-------- DATA FOR REVIEW --------

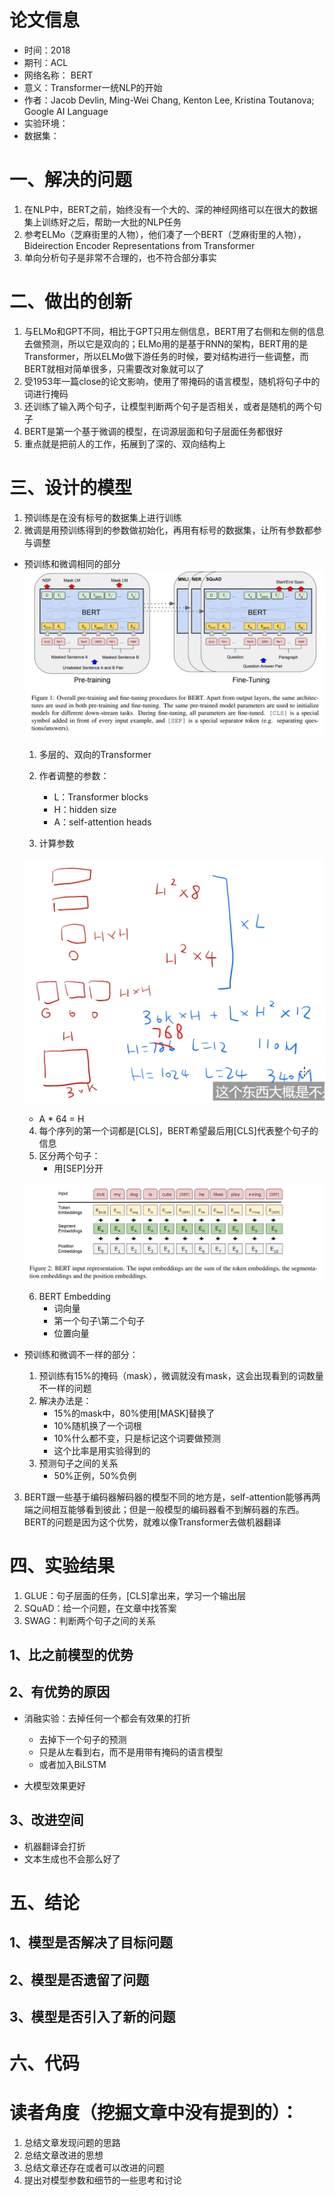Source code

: # 论文信息
- 时间：2018
- 期刊：ACL
- 网络名称： BERT
- 意义：Transformer一统NLP的开始
- 作者：Jacob Devlin, Ming-Wei Chang, Kenton Lee, Kristina Toutanova; Google AI Language
- 实验环境：
- 数据集：
# 一、解决的问题
1. 在NLP中，BERT之前，始终没有一个大的、深的神经网络可以在很大的数据集上训练好之后，帮助一大批的NLP任务
2. 参考ELMo（芝麻街里的人物），他们凑了一个BERT（芝麻街里的人物），Bideirection Encoder Representations from Transformer
3. 单向分析句子是非常不合理的，也不符合部分事实
# 二、做出的创新
1. 与ELMo和GPT不同，相比于GPT只用左侧信息，BERT用了右侧和左侧的信息去做预测，所以它是双向的；ELMo用的是基于RNN的架构，BERT用的是Transformer，所以ELMo做下游任务的时候，要对结构进行一些调整，而BERT就相对简单很多，只需要改对象就可以了
2. 受1953年一篇close的论文影响，使用了带掩码的语言模型，随机将句子中的词进行掩码
4. 还训练了输入两个句子，让模型判断两个句子是否相关，或者是随机的两个句子
5. BERT是第一个基于微调的模型，在词源层面和句子层面任务都很好
6. 重点就是把前人的工作，拓展到了深的、双向结构上
# 三、设计的模型
1. 预训练是在没有标号的数据集上进行训练
2. 微调是用预训练得到的参数做初始化，再用有标号的数据集，让所有参数都参与调整

- 预训练和微调相同的部分
    ![BERT pre fine](../pictures/BERT%20pre%20fine.png)

    1. 多层的、双向的Transformer
    2. 作者调整的参数：
        - L：Transformer blocks
        - H：hidden size
        - A：self-attention heads

    3. 计算参数

    ![BERT param](../pictures/BERT%20param.png)

    - A * 64 = H

    4. 每个序列的第一个词都是[CLS]，BERT希望最后用[CLS]代表整个句子的信息
    5. 区分两个句子：
        - 用[SEP]分开

    ![BERT embedding](../pictures/BERT%20embedding.png)

    6. BERT Embedding
        - 词向量
        - 第一个句子\第二个句子
        - 位置向量

- 预训练和微调不一样的部分：

    1. 预训练有15%的掩码（mask），微调就没有mask，这会出现看到的词数量不一样的问题
    2. 解决办法是：
        - 15%的mask中，80%使用[MASK]替换了
        - 10%随机换了一个词根
        - 10%什么都不变，只是标记这个词要做预测
        - 这个比率是用实验得到的
    3. 预测句子之间的关系
        - 50%正例，50%负例

3. BERT跟一些基于编码器解码器的模型不同的地方是，self-attention能够再两端之间相互能够看到彼此；但是一般模型的编码器看不到解码器的东西。BERT的问题是因为这个优势，就难以像Transformer去做机器翻译

# 四、实验结果
1. GLUE：句子层面的任务，[CLS]拿出来，学习一个输出层
2. SQuAD：给一个问题，在文章中找答案
3. SWAG：判断两个句子之间的关系
## 1、比之前模型的优势

## 2、有优势的原因
- 消融实验：去掉任何一个都会有效果的打折
    - 去掉下一个句子的预测
    - 只是从左看到右，而不是用带有掩码的语言模型
    - 或者加入BiLSTM

- 大模型效果更好
## 3、改进空间
- 机器翻译会打折
- 文本生成也不会那么好了
# 五、结论

## 1、模型是否解决了目标问题

## 2、模型是否遗留了问题

## 3、模型是否引入了新的问题

# 六、代码

# 读者角度（挖掘文章中没有提到的）：
1. 总结文章发现问题的思路
2. 总结文章改进的思想
3. 总结文章还存在或者可以改进的问题
4. 提出对模型参数和细节的一些思考和讨论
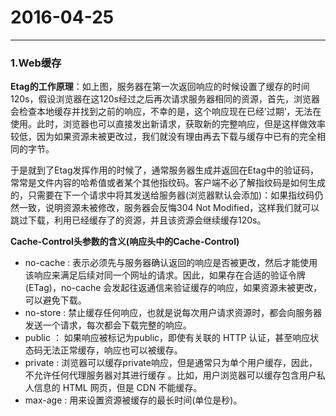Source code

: # 2016-04-25
---

###  1.Web缓存
**Etag的工作原理**：如上图，服务器在第一次返回响应的时候设置了缓存的时间120s，假设浏览器在这120s经过之后再次请求服务器相同的资源，首先，浏览器会检查本地缓存并找到之前的响应，不幸的是，这个响应现在已经’过期’，无法在使用。此时，浏览器也可以直接发出新请求，获取新的完整响应，但是这样做效率较低，因为如果资源未被更改过，我们就没有理由再去下载与缓存中已有的完全相同的字节。  

于是就到了Etag发挥作用的时候了，通常服务器生成并返回在Etag中的验证码，常常是文件内容的哈希值或者某个其他指纹码。客户端不必了解指纹码是如何生成的，只需要在下一个请求中将其发送给服务器(浏览器默认会添加)：如果指纹码仍然一致，说明资源未被修改，服务器会反悔304 Not Modified，这样我们就可以跳过下载，利用已经缓存了的资源，并且该资源会继续缓存120s。  

**Cache-Control头参数的含义(响应头中的Cache-Control)**
+ no-cache : 表示必须先与服务器确认返回的响应是否被更改，然后才能使用该响应来满足后续对同一个网址的请求。因此，如果存在合适的验证令牌 (ETag)，no-cache 会发起往返通信来验证缓存的响应，如果资源未被更改，可以避免下载。  
+ no-store : 禁止缓存任何响应，也就是说每次用户请求资源时，都会向服务器发送一个请求，每次都会下载完整的响应。  
+ public ： 如果响应被标记为public，即使有关联的 HTTP 认证，甚至响应状态码无法正常缓存，响应也可以被缓存。  
+ private : 浏览器可以缓存private响应，但是通常只为单个用户缓存，因此，不允许任何代理服务器对其进行缓存 。比如，用户浏览器可以缓存包含用户私人信息的 HTML 网页，但是 CDN 不能缓存。  
+ max-age :  用来设置资源被缓存的最长时间(单位是秒)。
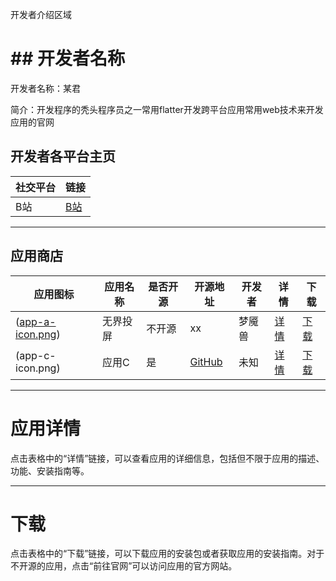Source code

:开发者介绍区域

# ## 开发者名称

开发者名称：某君

简介：开发程序的秃头程序员之一常用flatter开发跨平台应用常用web技术来开发应用的官网

## 开发者各平台主页

| 社交平台 | 链接  |
| --- | --- |
| B站  | [B站](https://space.bilibili.com/1994596066) |

* * *

## 应用商店

| 应用图标 | 应用名称 | 是否开源 | 开源地址 |开发者 | 详情  | 下载  |
| --- | --- | --- | --- | --- | --- | --- |
| ([app-a-icon.png](https://nightmare.press/img/REMOTE.png)) | 无界投屏 | 不开源   | xx | 梦魇兽 | [详情](https://nightmare.press/) | [下载](https://nightmare.press/) |
| (app-c-icon.png) | 应用C | 是   | [GitHub](https://github.com/app-c) | 未知 | [详情](#) | [下载](#) |

* * *

# 应用详情

点击表格中的“详情”链接，可以查看应用的详细信息，包括但不限于应用的描述、功能、安装指南等。

* * *

# 下载

点击表格中的“下载”链接，可以下载应用的安装包或者获取应用的安装指南。对于不开源的应用，点击“前往官网”可以访问应用的官方网站。
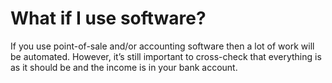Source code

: # What if I use software?

If you use point-of-sale and/or accounting software then a lot of work will be automated. However, it’s still important to cross-check that everything is as it should be and the income is in your bank account.

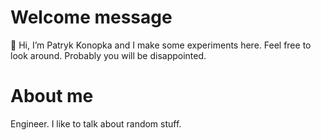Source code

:# Welcome message
👋 Hi, I’m Patryk Konopka and I make some experiments here. Feel free to look around. Probably you will be disappointed.

# About me
Engineer. I like to talk about random stuff.

<!---
konopka90/konopka90 is a ✨ special ✨ repository because its `README.md` (this file) appears on your GitHub profile.
You can click the Preview link to take a look at your changes.
--->

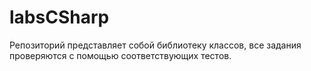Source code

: # labsCSharp

Репозиторий представляет собой библиотеку классов, все задания проверяются с помощью соответствующих тестов.
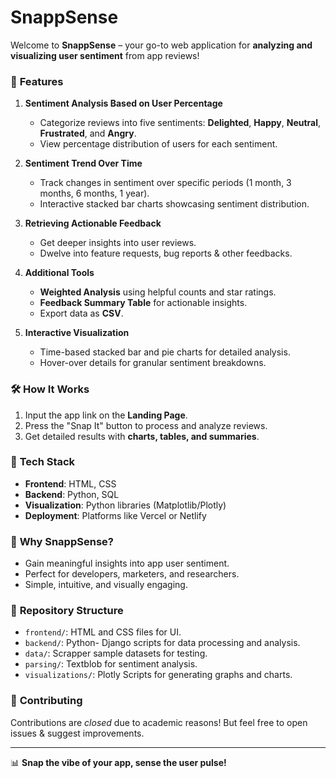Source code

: # SnappSense

Welcome to **SnappSense** – your go-to web application for **analyzing and visualizing user sentiment** from app reviews!  

### 🚀 **Features**  
1. **Sentiment Analysis Based on User Percentage**  
   - Categorize reviews into five sentiments: **Delighted**, **Happy**, **Neutral**, **Frustrated**, and **Angry**.  
   - View percentage distribution of users for each sentiment.  

2. **Sentiment Trend Over Time**  
   - Track changes in sentiment over specific periods (1 month, 3 months, 6 months, 1 year).  
   - Interactive stacked bar charts showcasing sentiment distribution.  

3. **Retrieving Actionable Feedback**  
   - Get deeper insights into user reviews.  
   - Dwelve into feature requests, bug reports & other feedbacks.  

4. **Additional Tools**  
   - **Weighted Analysis** using helpful counts and star ratings.  
   - **Feedback Summary Table** for actionable insights.  
   - Export data as **CSV**.  

5. **Interactive Visualization**  
   - Time-based stacked bar and pie charts for detailed analysis.  
   - Hover-over details for granular sentiment breakdowns.  

### 🛠 **How It Works**  
1. Input the app link on the **Landing Page**.  
2. Press the "Snap It" button to process and analyze reviews.  
3. Get detailed results with **charts, tables, and summaries**.  

### 🧰 **Tech Stack**  
- **Frontend**: HTML, CSS  
- **Backend**: Python, SQL  
- **Visualization**: Python libraries (Matplotlib/Plotly)  
- **Deployment**: Platforms like Vercel or Netlify  

### 🌟 **Why SnappSense?**  
- Gain meaningful insights into app user sentiment.  
- Perfect for developers, marketers, and researchers.  
- Simple, intuitive, and visually engaging.  

### 📂 **Repository Structure**  
- `frontend/`: HTML and CSS files for UI.  
- `backend/`: Python- Django scripts for data processing and analysis.  
- `data/`: Scrapper sample datasets for testing.
- `parsing/`: Textblob for sentiment analysis. 
- `visualizations/`: Plotly Scripts for generating graphs and charts.  

### 📜 **Contributing**  
Contributions are *closed* due to academic reasons! But feel free to open issues & suggest improvements.  

---

📊 **Snap the vibe of your app, sense the user pulse!**  
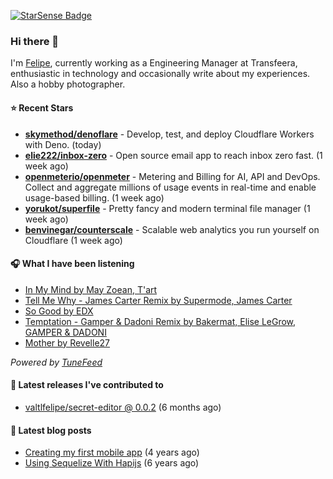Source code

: <a href="https://starsense.app/developer-types" target="_blank"><img src="https://starsense.app/api/badge/?user=valtlfelipe" alt="StarSense Badge"></a>

### Hi there 👋

I'm [Felipe](https://felipevm.com), currently working as a Engineering Manager at Transfeera, enthusiastic in technology and occasionally write about my experiences. Also a hobby photographer.

#### ⭐ Recent Stars
- **[skymethod/denoflare](https://github.com/skymethod/denoflare)** - Develop, test, and deploy Cloudflare Workers with Deno. (today)
- **[elie222/inbox-zero](https://github.com/elie222/inbox-zero)** - Open source email app to reach inbox zero fast. (1 week ago)
- **[openmeterio/openmeter](https://github.com/openmeterio/openmeter)** - Metering and Billing for AI, API and DevOps. Collect and aggregate millions of usage events in real-time and enable usage-based billing. (1 week ago)
- **[yorukot/superfile](https://github.com/yorukot/superfile)** - Pretty fancy and modern terminal file manager (1 week ago)
- **[benvinegar/counterscale](https://github.com/benvinegar/counterscale)** - Scalable web analytics you run yourself on Cloudflare (1 week ago)

#### 🎧 What I have been listening
- [In My Mind by May Zoean, T&#39;art](https://open.spotify.com/track/0gFz5rnmhfkxutM4hkfUq8)
- [Tell Me Why - James Carter Remix by Supermode, James Carter](https://open.spotify.com/track/2nNhJdmG0qEI096xXuC0kr)
- [So Good by EDX](https://open.spotify.com/track/50YBCtA1z8J7p9TufYGNL7)
- [Temptation - Gamper &amp; Dadoni Remix by Bakermat, Elise LeGrow, GAMPER &amp; DADONI](https://open.spotify.com/track/1aTzgrdu0XH1K8Ezdd85aG)
- [Mother by Revelle27](https://open.spotify.com/track/0t2j4TWXOB9aPfquUgC1hu)

_Powered by [TuneFeed](https://tunefeed.app?ref=valtlfelipe-gh-profile)_ 

#### 🚀 Latest releases I've contributed to


- [valtlfelipe/secret-editor @ 0.0.2](https://github.com/valtlfelipe/secret-editor/releases/tag/0.0.2) (6 months ago)

#### 📄 Latest blog posts
- [Creating my first mobile app](https://felipevm.com/posts/creating-my-first-mobile-app/) (4 years ago)
- [Using Sequelize With Hapijs](https://felipevm.com/posts/using-sequelize-with-hapijs/) (6 years ago)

--------

§ **GOAL OF THE EXERCISE**
Where in the entries above does the word "software" appear? Copy each line that has it.

§ **TASK ANSWER**
: # What if I use software?
If you use point-of-sale and/or accounting software then a lot of work will be automated. However, it’s still important to cross-check that everything is as it should be and the income is in your bank account.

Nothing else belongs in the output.